> [What you should do]
Say how many lines below have "finish" in them, giving the number alone.
━━━ Records to use ━━━
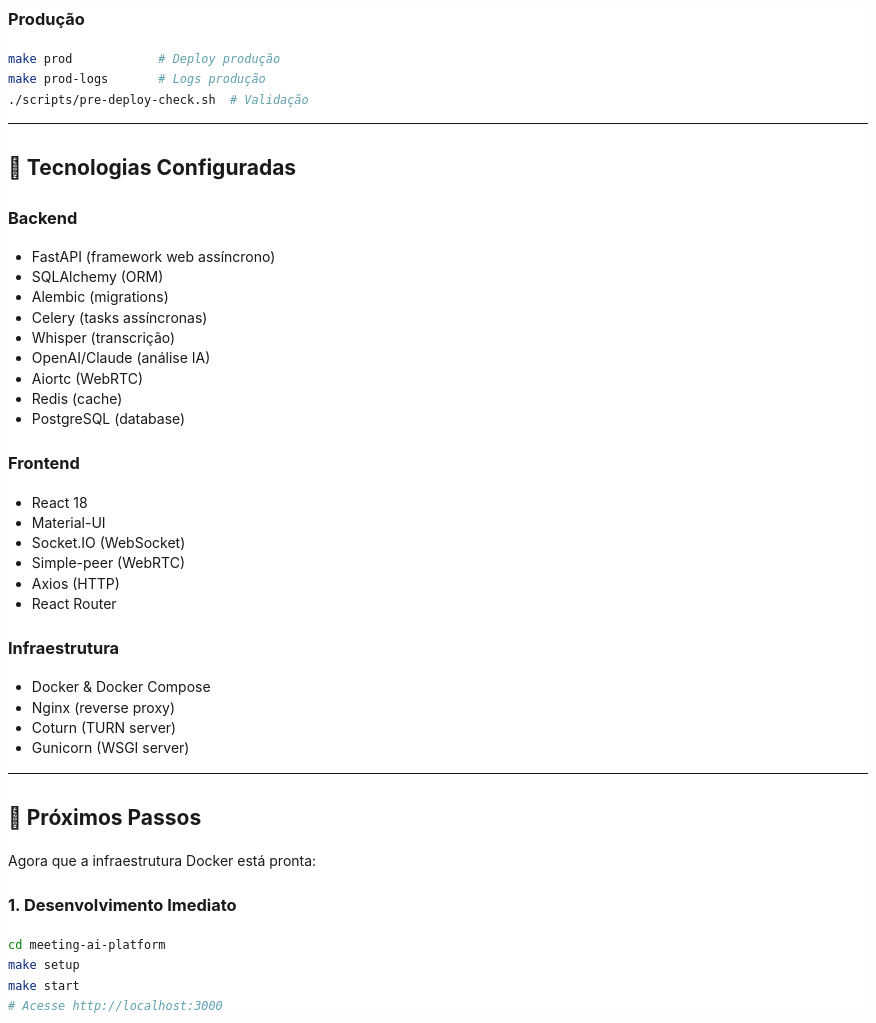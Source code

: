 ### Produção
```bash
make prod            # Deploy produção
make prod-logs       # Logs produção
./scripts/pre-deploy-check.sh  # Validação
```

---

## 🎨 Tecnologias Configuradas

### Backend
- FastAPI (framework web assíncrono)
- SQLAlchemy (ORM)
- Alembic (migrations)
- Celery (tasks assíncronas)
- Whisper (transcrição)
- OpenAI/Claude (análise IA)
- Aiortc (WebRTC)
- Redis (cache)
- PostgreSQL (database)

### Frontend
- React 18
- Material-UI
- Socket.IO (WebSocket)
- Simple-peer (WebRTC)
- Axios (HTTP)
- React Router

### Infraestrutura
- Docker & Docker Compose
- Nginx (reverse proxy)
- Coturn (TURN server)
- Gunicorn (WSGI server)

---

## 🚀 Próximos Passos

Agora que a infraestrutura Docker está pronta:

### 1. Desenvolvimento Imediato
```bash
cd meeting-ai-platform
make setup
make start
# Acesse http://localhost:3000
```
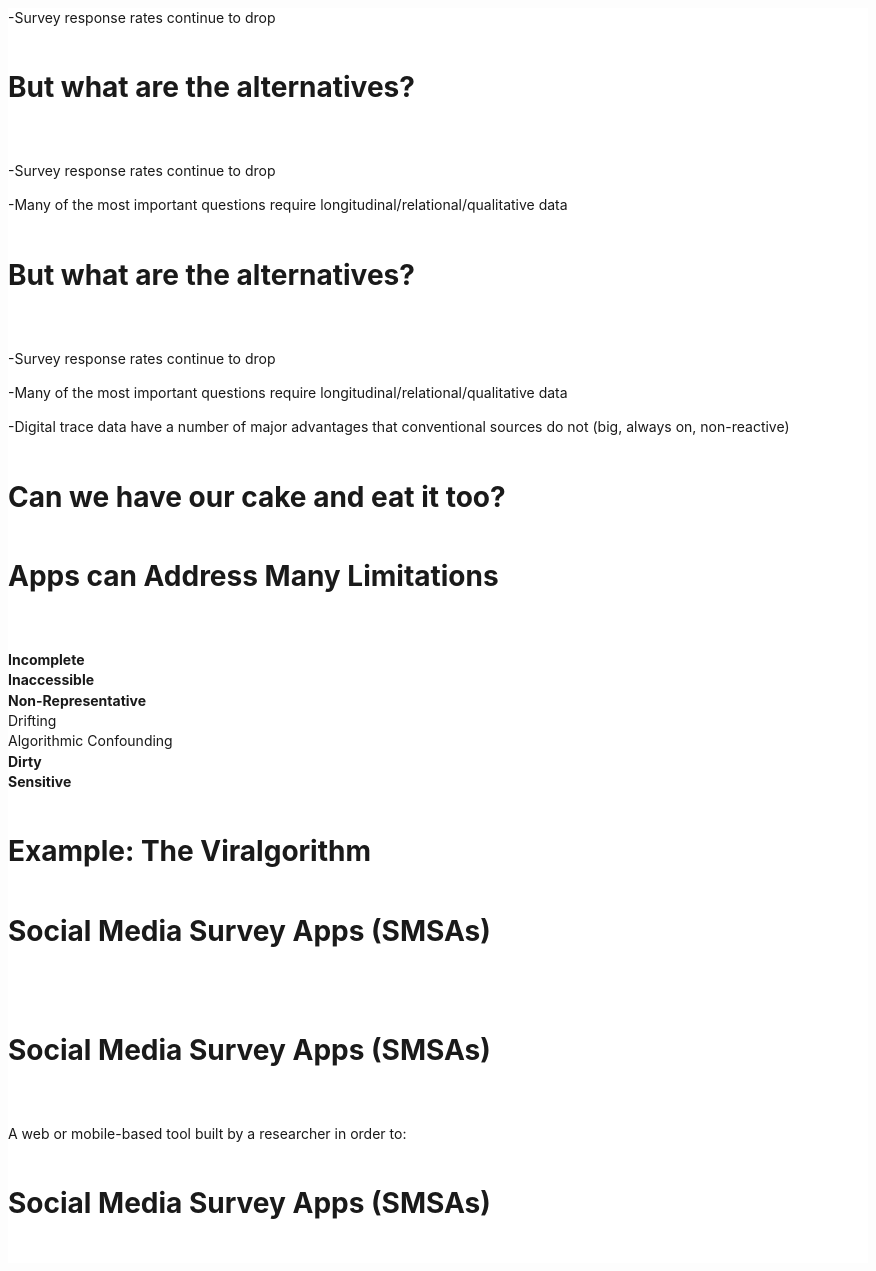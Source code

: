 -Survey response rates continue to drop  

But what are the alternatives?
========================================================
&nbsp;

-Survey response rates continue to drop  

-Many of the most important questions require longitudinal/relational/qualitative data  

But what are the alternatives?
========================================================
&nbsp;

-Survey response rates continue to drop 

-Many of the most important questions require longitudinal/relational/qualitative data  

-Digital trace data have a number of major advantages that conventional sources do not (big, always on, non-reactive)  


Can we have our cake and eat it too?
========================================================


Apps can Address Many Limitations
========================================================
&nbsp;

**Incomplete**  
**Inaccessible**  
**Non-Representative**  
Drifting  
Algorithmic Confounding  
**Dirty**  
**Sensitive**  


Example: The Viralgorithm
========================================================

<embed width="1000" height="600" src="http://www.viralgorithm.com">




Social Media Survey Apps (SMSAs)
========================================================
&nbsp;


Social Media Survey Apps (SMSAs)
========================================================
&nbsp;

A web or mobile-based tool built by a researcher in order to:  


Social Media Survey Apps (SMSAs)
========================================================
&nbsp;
━━━
━━━ Records to use ━━━
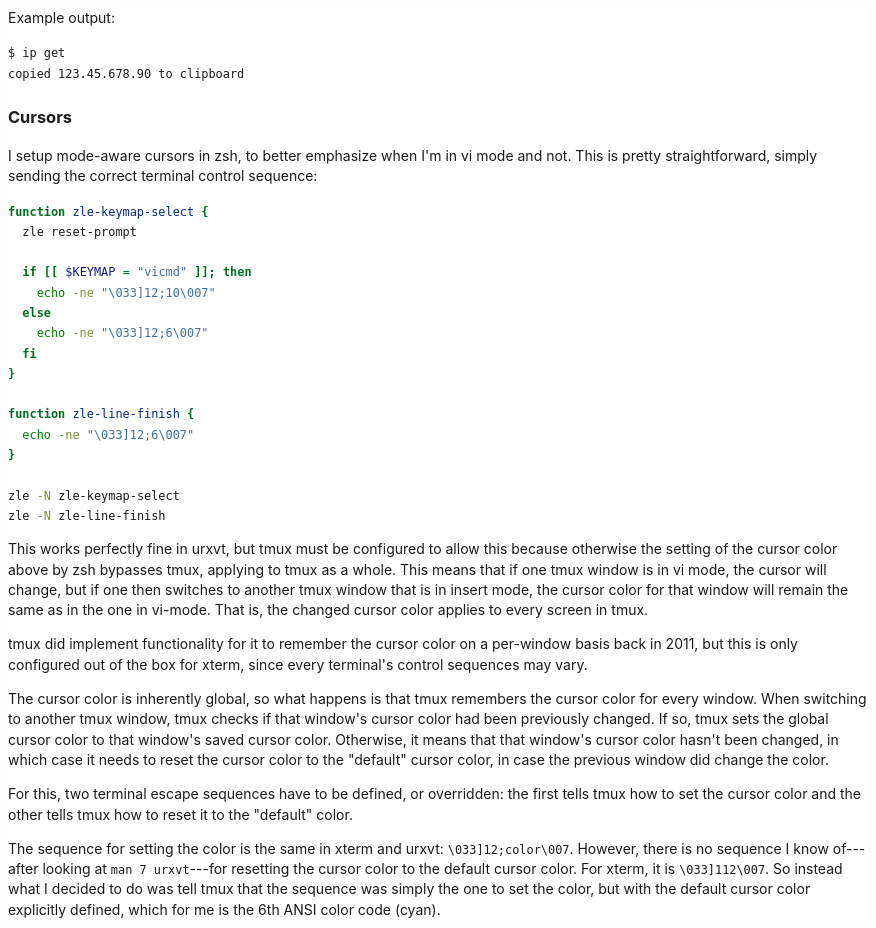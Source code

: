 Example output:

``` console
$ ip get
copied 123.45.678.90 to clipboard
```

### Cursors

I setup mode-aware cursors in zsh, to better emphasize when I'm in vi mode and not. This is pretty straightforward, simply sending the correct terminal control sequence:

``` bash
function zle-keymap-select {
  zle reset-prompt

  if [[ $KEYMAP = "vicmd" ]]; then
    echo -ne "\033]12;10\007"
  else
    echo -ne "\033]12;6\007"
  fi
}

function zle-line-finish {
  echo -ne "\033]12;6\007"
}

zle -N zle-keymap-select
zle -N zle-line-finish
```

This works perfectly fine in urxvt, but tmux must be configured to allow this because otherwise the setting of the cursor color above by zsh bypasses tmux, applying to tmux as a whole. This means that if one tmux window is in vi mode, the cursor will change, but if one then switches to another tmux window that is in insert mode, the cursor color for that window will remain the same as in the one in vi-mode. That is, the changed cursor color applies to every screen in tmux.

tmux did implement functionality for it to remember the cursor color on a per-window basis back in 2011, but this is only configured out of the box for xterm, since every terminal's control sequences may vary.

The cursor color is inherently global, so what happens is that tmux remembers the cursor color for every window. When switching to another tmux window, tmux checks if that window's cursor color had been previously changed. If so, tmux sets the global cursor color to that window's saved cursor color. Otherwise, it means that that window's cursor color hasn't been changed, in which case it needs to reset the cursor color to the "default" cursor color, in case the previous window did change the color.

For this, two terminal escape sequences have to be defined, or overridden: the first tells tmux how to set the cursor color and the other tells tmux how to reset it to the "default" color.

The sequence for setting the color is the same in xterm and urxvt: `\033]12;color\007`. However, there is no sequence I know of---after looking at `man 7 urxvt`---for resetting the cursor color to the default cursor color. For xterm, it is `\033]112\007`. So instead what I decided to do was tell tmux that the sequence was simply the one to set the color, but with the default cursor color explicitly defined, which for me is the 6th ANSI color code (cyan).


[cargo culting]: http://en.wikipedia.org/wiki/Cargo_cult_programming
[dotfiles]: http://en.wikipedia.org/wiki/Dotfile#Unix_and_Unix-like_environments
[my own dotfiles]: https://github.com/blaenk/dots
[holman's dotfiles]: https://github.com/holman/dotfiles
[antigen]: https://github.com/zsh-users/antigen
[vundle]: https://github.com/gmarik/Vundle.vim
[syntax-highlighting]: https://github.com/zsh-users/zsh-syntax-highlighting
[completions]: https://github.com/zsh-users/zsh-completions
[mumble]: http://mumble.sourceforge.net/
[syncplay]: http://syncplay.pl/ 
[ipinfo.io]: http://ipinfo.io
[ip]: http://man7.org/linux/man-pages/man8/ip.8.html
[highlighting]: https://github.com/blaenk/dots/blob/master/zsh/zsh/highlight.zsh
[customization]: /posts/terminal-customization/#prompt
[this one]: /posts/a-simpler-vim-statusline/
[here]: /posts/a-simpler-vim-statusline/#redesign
━━━
> [Written answer]
2